Entries taken from a collection
--- START ---
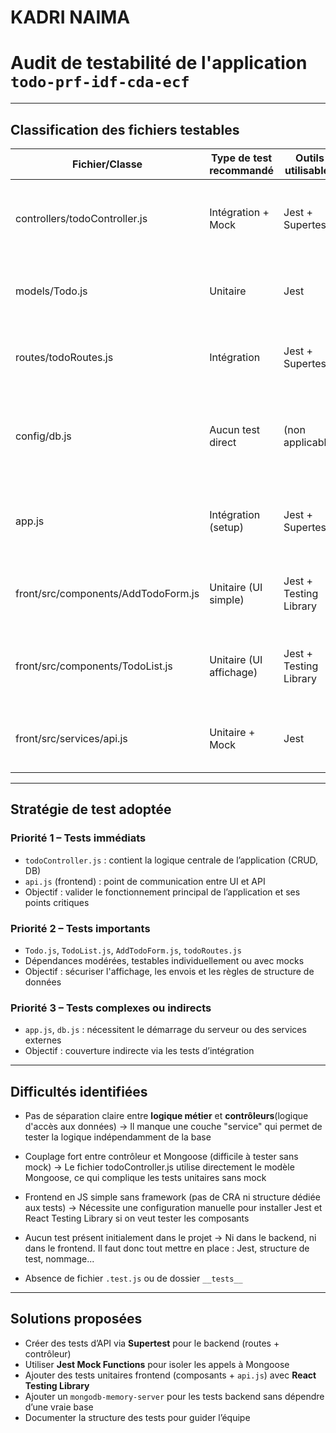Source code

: # KADRI NAIMA


# Audit de testabilité de l'application `todo-prf-idf-cda-ecf`

---------------

## Classification des fichiers testables

| Fichier/Classe                   | Type de test recommandé   | Outils utilisables     | Justification                                                                 | Priorité (1-3) |
|----------------------------------|----------------------------|------------------------|-------------------------------------------------------------------------------|----------------|
| controllers/todoController.js    | Intégration + Mock        | Jest + Supertest       | Contient la logique des routes (CRUD), interactions avec la BDD              | 1              |
| models/Todo.js                   | Unitaire                   | Jest                   | Schéma Mongoose, test des règles de validation                               | 2              |
| routes/todoRoutes.js             | Intégration                | Jest + Supertest       | Connecte les routes Express à leurs contrôleurs                              | 2              |
| config/db.js                     | Aucun test direct          | (non applicable)       | Fichier de connexion à MongoDB, couvert indirectement par les tests API      | 3              |
| app.js                           | Intégration (setup)        | Jest + Supertest       | Point d’entrée de l’app Express, à tester pour démarrer le serveur           | 3              |
| front/src/components/AddTodoForm.js | Unitaire (UI simple)    | Jest + Testing Library | Peut être testé pour la gestion d'événements et l’affichage                  | 2              |
| front/src/components/TodoList.js    | Unitaire (UI affichage) | Jest + Testing Library | Gère l’affichage de la liste, testable sans logique complexe                 | 2              |
| front/src/services/api.js        | Unitaire + Mock           | Jest                   | Contient les appels fetch (API), testable avec mocks réseau                  | 1              |


----------------------

## Stratégie de test adoptée

### Priorité 1 – Tests immédiats
- `todoController.js` : contient la logique centrale de l’application (CRUD, DB)
- `api.js` (frontend) : point de communication entre UI et API
- Objectif : valider le fonctionnement principal de l’application et ses points critiques

### Priorité 2 – Tests importants
- `Todo.js`, `TodoList.js`, `AddTodoForm.js`, `todoRoutes.js`
- Dépendances modérées, testables individuellement ou avec mocks
- Objectif : sécuriser l'affichage, les envois et les règles de structure de données

### Priorité 3 – Tests complexes ou indirects
- `app.js`, `db.js` : nécessitent le démarrage du serveur ou des services externes
- Objectif : couverture indirecte via les tests d’intégration

---------------------

## Difficultés identifiées

- Pas de séparation claire entre **logique métier** et **contrôleurs**(logique d'accès aux données)
    → Il manque une couche "service" qui permet de tester la logique indépendamment de la base

- Couplage fort entre contrôleur et Mongoose (difficile à tester sans mock)
    → Le fichier todoController.js utilise directement le modèle Mongoose, ce qui complique les tests unitaires sans mock

- Frontend en JS simple sans framework (pas de CRA ni structure dédiée aux tests)
    → Nécessite une configuration manuelle pour installer Jest et React Testing Library si on veut tester les composants

- Aucun test présent initialement dans le projet
    → Ni dans le backend, ni dans le frontend. Il faut donc tout mettre en place : Jest, structure de test, nommage...

- Absence de fichier `.test.js` ou de dossier `__tests__`

-----------------------

## Solutions proposées

- Créer des tests d’API via **Supertest** pour le backend (routes + contrôleur)
- Utiliser **Jest Mock Functions** pour isoler les appels à Mongoose
- Ajouter des tests unitaires frontend (composants + `api.js`) avec **React Testing Library**
- Ajouter un `mongodb-memory-server` pour les tests backend sans dépendre d’une vraie base
- Documenter la structure des tests pour guider l’équipe

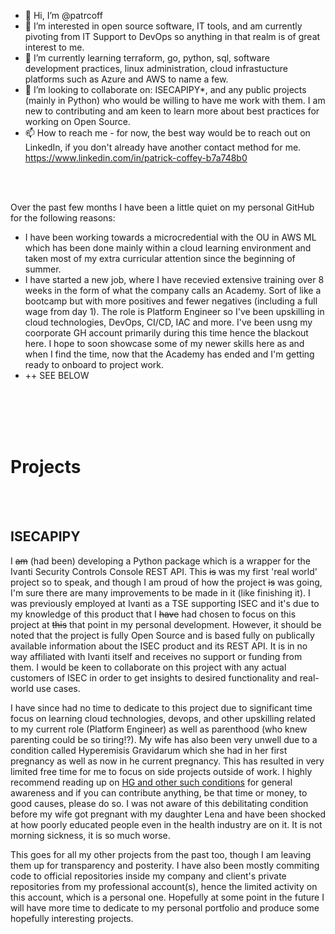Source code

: - 👋 Hi, I’m @patrcoff
- 👀 I’m interested in open source software, IT tools, and am currently pivoting from IT Support to DevOps so anything in that realm is of great interest to me.
- 🌱 I’m currently learning terraform, go, python, sql, software development practices, linux administration, cloud infrastucture platforms such as Azure and AWS to name a few.
- 💞️ I’m looking to collaborate on: ISECAPIPY*, and any public projects (mainly in Python) who would be willing to have me work with them. I am new to contributing and am keen to learn more about best practices for working on Open Source.
- 📫 How to reach me - for now, the best way would be to reach out on LinkedIn, if you don't already have another contact method for me. https://www.linkedin.com/in/patrick-coffey-b7a748b0

<br></br>

Over the past few months I have been a little quiet on my personal GitHub for the following reasons:

- I have been working towards a microcredential with the OU in AWS ML which has been done mainly within a cloud learning environment and taken most of my extra curricular attention since the beginning of summer.
- I have started a new job, where I have recevied extensive training over 8 weeks in the form of what the company calls an Academy. Sort of like a bootcamp but with more positives and fewer negatives (including a full wage from day 1). The role is Platform Engineer so I've been upskilling in cloud technologies, DevOps, CI/CD, IAC and more. I've been usng my coorporate GH account primarily during this time hence the blackout here. I hope to soon showcase some of my newer skills here as and when I find the time, now that the Academy has ended and I'm getting ready to onboard to project work.
- ++ SEE BELOW

<br></br>
<br></br>

<h1>Projects</h1>

<br></br>

<h2>ISECAPIPY</h2>

I ~~am~~ (had been) developing a Python package which is a wrapper for the Ivanti Security Controls Console REST API. This ~~is~~ was my first 'real world' project so to speak, and though I am proud of how the project ~~is~~ was going, I'm sure there are many improvements to be made in it (like finishing it). I was previously employed at Ivanti as a TSE supporting ISEC and it's due to my knowledge of this product that I ~~have~~ had chosen to focus on this project at ~~this~~ that point in my personal development. However, it should be noted that the project is fully Open Source and is based fully on publically available information about the ISEC product and its REST API. It is in no way affiliated with Ivanti itself and receives no support or funding from them. I would be keen to collaborate on this project with any actual customers of ISEC in order to get insights to desired functionality and real-world use cases.

I have since had no time to dedicate to this project due to significant time focus on learning cloud technologies, devops, and other upskilling related to my current role (Platform Engineer) as well as parenthood (who knew parenting could be so tiring!?). My wife has also been very unwell due to a condition called Hyperemisis Gravidarum which she had in her first pregnancy as well as now in he current pregnancy. This has resulted in very limited free time for me to focus on side projects outside of work. I highly recommend reading up on [HG and other such conditions](https://www.pregnancysicknesssupport.org.uk) for general awareness and if you can contribute anything, be that time or money, to good causes, please do so. I was not aware of this debilitating condition before my wife got pregnant with my daughter Lena and have been shocked at how poorly educated people even in the health industry are on it. It is not morning sickness, it is so much worse.

This goes for all my other projects from the past too, though I am leaving them up for transparency and posterity. I have also been mostly commiting code to official repositories inside my company and client's private repositories from my professional account(s), hence the limited activity on this account, which is a personal one. Hopefully at some point in the future I will have more time to dedicate to my personal portfolio and produce some hopefully interesting projects.



<!---
patrcoff/patrcoff is a ✨ special ✨ repository because its `README.md` (this file) appears on your GitHub profile.
You can click the Preview link to take a look at your changes.
--->
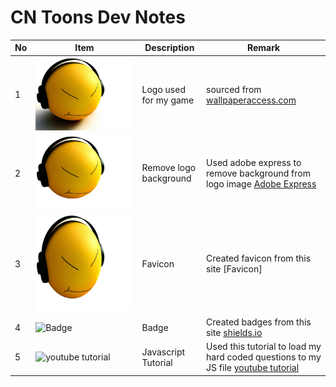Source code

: # CN Toons Dev Notes

| No | Item | Description | Remark |
| --- | --- | --- | --- | 
| 1 |![logo](./assets/images/logo.jpg) | Logo used for my game | sourced from [wallpaperaccess.com](https://wallpaperaccess.com/3d-cartoon#google_vignette)|
| 2 | ![logo](./assets/images/logo-main.png)| Remove logo background | Used adobe express to remove background from logo image [Adobe Express](https://new.express.adobe.com/tools/remove-background)|
| 3 | ![favicon](./assets/favicon_io/android-chrome-512x512.png)| Favicon  | Created favicon from this site [Favicon]|
| 4 | ![Badge](https://img.shields.io/badge/Last%20Commit%20-April%202024%20-%20green)| Badge | Created badges from this site [shields.io](https://shields.io/badges/static-badge)|
| 5 |![youtube tutorial](https://www.youtube.com/watch?v=zZdQGs62cR8&list=PLB6wlEeCDJ5Yyh6P2N6Q_9JijB6v4UejF&index=3)| Javascript Tutorial | Used this tutorial to load my hard coded questions to my JS file [youtube tutorial](https://www.youtube.com/watch?v=zZdQGs62cR8&list=PLB6wlEeCDJ5Yyh6P2N6Q_9JijB6v4UejF&index=3)|
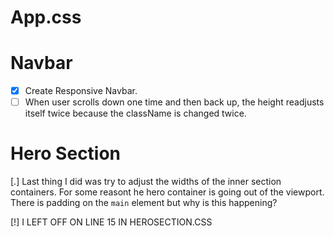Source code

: # App.css

# Navbar

- [x] Create Responsive Navbar.
- [ ] When user scrolls down one time and then back up, the height readjusts itself twice because the className is changed twice.

# Hero Section

[.] Last thing I did was try to adjust the widths of the inner section containers. For some reasont he hero container is going out of the viewport. There is padding on the `main` element but why is this happening?

[!] I LEFT OFF ON LINE 15 IN HEROSECTION.CSS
--- END ---
Work to be completed: Nothing should appear in the answer except the lines from the first line of the data through the line holding "Intégration + Mock", exactly as written, with pictures left out.

Written answer:
Source code

: # KADRI NAIMA


# Audit de testabilité de l'application `todo-prf-idf-cda-ecf`

---------------

## Classification des fichiers testables

| Fichier/Classe                   | Type de test recommandé   | Outils utilisables     | Justification                                                                 | Priorité (1-3) |
|----------------------------------|----------------------------|------------------------|-------------------------------------------------------------------------------|----------------|
| controllers/todoController.js    | Intégration + Mock        | Jest + Supertest       | Contient la logique des routes (CRUD), interactions avec la BDD              | 1              |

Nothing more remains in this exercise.